**WORK INSTRUCTION:**
Return a copy of every line in the data below that contains "logarithmic".

[SUPPLIED DATA — start]

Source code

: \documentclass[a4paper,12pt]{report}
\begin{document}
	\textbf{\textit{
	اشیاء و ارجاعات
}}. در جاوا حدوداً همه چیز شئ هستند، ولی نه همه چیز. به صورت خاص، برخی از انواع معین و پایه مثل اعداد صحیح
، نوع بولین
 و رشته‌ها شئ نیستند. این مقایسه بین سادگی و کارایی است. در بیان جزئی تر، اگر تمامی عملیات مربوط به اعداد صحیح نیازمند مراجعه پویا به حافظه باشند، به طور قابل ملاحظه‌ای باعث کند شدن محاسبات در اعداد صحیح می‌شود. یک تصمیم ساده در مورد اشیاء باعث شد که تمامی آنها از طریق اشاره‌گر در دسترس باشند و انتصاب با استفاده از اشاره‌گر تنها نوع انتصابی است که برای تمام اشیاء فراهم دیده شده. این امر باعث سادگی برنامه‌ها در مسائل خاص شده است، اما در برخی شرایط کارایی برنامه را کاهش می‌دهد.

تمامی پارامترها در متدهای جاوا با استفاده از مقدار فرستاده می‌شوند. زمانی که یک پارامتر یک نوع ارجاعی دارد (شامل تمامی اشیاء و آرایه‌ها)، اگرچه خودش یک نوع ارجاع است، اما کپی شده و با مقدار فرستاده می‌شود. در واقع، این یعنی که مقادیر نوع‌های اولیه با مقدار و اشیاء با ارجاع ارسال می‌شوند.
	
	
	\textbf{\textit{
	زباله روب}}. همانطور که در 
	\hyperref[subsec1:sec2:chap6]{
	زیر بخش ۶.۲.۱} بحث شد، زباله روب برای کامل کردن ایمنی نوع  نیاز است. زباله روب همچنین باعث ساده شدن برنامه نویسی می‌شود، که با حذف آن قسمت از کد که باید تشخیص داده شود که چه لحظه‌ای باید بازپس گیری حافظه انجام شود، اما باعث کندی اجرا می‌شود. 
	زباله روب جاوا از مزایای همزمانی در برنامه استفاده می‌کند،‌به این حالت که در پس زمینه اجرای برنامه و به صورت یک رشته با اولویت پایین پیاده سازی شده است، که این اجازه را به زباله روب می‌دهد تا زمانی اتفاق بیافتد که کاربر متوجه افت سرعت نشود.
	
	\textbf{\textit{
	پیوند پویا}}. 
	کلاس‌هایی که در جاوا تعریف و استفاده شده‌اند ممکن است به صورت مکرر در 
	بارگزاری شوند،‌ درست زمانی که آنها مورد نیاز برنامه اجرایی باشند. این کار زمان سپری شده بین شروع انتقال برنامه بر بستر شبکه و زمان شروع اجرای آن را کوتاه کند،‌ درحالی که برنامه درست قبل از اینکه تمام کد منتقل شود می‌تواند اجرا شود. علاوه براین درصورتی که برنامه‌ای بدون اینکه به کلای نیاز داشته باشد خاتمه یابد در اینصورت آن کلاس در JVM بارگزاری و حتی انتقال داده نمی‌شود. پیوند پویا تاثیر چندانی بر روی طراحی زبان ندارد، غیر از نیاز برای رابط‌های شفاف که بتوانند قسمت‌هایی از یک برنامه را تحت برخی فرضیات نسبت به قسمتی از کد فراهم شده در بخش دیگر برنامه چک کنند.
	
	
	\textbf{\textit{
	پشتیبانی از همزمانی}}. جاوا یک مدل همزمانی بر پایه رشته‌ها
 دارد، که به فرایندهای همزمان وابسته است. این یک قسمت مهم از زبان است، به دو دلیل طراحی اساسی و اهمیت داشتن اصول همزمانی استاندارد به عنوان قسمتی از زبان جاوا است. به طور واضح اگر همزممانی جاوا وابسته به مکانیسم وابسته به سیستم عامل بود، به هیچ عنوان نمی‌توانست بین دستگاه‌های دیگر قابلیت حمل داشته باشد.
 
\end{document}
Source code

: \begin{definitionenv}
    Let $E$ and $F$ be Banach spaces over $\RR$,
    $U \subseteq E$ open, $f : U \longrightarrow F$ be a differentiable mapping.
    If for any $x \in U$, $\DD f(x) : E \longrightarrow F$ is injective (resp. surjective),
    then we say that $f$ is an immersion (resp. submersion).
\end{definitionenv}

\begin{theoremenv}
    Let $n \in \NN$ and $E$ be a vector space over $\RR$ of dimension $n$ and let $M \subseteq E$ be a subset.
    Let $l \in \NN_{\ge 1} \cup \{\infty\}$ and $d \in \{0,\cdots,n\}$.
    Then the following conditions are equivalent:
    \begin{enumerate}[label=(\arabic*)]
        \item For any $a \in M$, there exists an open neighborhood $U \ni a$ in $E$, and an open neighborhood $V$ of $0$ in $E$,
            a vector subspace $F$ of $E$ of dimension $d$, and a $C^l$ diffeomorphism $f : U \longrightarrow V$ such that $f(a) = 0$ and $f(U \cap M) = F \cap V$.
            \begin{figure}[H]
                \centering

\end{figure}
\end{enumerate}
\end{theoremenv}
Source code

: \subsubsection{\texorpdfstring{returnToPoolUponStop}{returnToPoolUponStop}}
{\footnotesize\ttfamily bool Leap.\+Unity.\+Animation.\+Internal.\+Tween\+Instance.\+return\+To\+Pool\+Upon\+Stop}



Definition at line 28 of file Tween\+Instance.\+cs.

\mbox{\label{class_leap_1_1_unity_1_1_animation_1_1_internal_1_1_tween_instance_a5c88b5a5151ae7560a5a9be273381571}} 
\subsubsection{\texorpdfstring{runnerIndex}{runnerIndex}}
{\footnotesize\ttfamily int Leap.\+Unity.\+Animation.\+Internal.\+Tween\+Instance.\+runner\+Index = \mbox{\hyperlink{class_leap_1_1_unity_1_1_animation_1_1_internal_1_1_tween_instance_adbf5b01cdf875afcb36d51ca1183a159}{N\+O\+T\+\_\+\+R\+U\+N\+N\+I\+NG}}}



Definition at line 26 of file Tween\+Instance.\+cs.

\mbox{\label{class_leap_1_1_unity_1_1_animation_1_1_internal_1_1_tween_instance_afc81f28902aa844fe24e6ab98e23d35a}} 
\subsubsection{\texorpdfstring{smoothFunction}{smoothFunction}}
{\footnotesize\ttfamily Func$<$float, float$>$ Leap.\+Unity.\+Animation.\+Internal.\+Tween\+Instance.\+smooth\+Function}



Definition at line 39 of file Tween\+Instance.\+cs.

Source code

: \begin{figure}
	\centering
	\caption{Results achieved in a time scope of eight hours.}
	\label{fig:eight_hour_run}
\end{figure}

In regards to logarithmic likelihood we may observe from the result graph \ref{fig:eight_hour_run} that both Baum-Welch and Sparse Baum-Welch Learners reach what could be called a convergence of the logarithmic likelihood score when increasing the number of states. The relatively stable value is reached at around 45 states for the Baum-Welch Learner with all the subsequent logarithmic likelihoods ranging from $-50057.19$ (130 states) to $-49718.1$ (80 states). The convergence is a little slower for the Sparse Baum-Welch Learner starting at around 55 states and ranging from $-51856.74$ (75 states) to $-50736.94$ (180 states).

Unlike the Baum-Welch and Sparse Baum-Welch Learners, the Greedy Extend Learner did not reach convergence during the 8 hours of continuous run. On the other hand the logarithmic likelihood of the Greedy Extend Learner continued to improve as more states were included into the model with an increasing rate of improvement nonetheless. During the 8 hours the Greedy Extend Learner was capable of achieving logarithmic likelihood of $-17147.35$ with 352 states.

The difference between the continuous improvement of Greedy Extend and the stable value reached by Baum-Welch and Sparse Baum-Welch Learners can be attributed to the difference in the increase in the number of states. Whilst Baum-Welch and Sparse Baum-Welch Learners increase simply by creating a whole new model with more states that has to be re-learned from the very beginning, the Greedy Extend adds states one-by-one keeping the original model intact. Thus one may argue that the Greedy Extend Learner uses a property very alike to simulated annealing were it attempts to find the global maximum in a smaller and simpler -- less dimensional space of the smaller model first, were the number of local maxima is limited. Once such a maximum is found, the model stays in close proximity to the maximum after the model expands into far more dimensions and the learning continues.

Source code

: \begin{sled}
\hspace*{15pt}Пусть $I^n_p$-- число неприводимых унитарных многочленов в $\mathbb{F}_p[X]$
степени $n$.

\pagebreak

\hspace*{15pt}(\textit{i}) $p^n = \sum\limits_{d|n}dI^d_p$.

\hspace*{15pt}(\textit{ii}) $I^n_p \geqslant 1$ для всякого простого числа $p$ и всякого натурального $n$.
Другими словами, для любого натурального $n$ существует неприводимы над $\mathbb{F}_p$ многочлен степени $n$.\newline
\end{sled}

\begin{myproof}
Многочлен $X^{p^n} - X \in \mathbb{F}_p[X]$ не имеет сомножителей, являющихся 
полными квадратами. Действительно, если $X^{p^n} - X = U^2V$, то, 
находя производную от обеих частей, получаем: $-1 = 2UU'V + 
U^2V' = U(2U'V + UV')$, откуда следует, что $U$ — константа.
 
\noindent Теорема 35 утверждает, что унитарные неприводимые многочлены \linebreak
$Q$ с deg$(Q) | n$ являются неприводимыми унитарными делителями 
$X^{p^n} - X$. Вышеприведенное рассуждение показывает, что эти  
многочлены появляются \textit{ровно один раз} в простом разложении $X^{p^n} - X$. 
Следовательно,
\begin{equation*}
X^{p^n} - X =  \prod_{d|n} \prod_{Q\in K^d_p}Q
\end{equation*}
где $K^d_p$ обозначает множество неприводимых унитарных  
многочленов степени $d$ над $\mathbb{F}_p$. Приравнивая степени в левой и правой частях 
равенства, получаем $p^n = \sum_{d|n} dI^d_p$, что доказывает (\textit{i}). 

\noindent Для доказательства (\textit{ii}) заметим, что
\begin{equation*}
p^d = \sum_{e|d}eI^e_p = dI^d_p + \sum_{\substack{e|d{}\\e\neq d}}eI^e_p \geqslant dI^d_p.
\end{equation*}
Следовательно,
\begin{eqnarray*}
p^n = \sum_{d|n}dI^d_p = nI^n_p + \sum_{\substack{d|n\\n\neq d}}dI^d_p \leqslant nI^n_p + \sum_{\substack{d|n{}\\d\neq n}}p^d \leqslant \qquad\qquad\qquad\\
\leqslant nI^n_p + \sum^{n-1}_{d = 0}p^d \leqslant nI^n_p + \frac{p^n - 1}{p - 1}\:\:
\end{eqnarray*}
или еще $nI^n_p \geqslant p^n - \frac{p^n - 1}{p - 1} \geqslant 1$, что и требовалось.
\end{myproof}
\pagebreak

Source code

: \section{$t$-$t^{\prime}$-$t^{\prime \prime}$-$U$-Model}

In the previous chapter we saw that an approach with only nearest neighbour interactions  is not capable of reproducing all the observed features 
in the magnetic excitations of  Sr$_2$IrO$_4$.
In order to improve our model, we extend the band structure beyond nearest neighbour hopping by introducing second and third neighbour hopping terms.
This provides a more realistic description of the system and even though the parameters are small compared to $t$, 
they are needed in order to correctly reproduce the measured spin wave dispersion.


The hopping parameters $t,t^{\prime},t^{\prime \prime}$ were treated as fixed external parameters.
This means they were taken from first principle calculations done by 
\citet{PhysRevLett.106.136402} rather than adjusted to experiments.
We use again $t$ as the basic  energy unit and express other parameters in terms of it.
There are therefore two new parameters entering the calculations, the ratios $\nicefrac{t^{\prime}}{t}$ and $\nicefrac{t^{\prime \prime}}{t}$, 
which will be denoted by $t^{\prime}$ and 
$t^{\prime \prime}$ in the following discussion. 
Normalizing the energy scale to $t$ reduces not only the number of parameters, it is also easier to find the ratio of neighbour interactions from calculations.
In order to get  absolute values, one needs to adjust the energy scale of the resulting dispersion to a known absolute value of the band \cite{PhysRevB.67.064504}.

[SUPPLIED DATA — finish]

**WRITTEN SOLUTION:**
In regards to logarithmic likelihood we may observe from the result graph \ref{fig:eight_hour_run} that both Baum-Welch and Sparse Baum-Welch Learners reach what could be called a convergence of the logarithmic likelihood score when increasing the number of states. The relatively stable value is reached at around 45 states for the Baum-Welch Learner with all the subsequent logarithmic likelihoods ranging from $-50057.19$ (130 states) to $-49718.1$ (80 states). The convergence is a little slower for the Sparse Baum-Welch Learner starting at around 55 states and ranging from $-51856.74$ (75 states) to $-50736.94$ (180 states).
Unlike the Baum-Welch and Sparse Baum-Welch Learners, the Greedy Extend Learner did not reach convergence during the 8 hours of continuous run. On the other hand the logarithmic likelihood of the Greedy Extend Learner continued to improve as more states were included into the model with an increasing rate of improvement nonetheless. During the 8 hours the Greedy Extend Learner was capable of achieving logarithmic likelihood of $-17147.35$ with 352 states.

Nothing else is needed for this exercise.